---------- STORED DATA
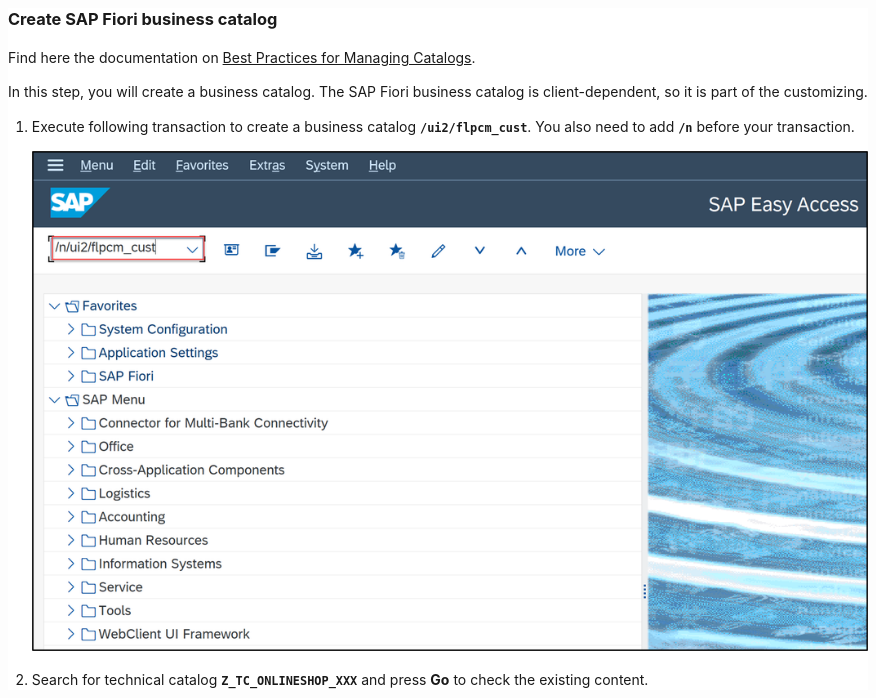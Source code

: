 
### Create SAP Fiori business catalog 

Find here the documentation on [Best Practices for Managing Catalogs](https://help.sap.com/docs/SAP%20Fiori%20launchpad/d4650bf68a9f4f67a1fda673f09926a9/af35d42e7d4f49d7b8e46080cd01c299.html?version=753.04).

In this step, you will create a business catalog. The SAP Fiori business catalog is client-dependent, so it is part of the customizing. 

  1. Execute following transaction to create a business catalog **`/ui2/flpcm_cust`**. You also need to add **`/n`** before your transaction.

      ![item](item.png)

  2. Search for technical catalog **`Z_TC_ONLINESHOP_XXX`** and press **Go** to check the existing content.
--------------------
• _ACTIVITY_:
Copy all lines of the records in which the string "business" can be found.

• _TASK OUTPUT_:
### Create SAP Fiori business catalog 
In this step, you will create a business catalog. The SAP Fiori business catalog is client-dependent, so it is part of the customizing. 
  1. Execute following transaction to create a business catalog **`/ui2/flpcm_cust`**. You also need to add **`/n`** before your transaction.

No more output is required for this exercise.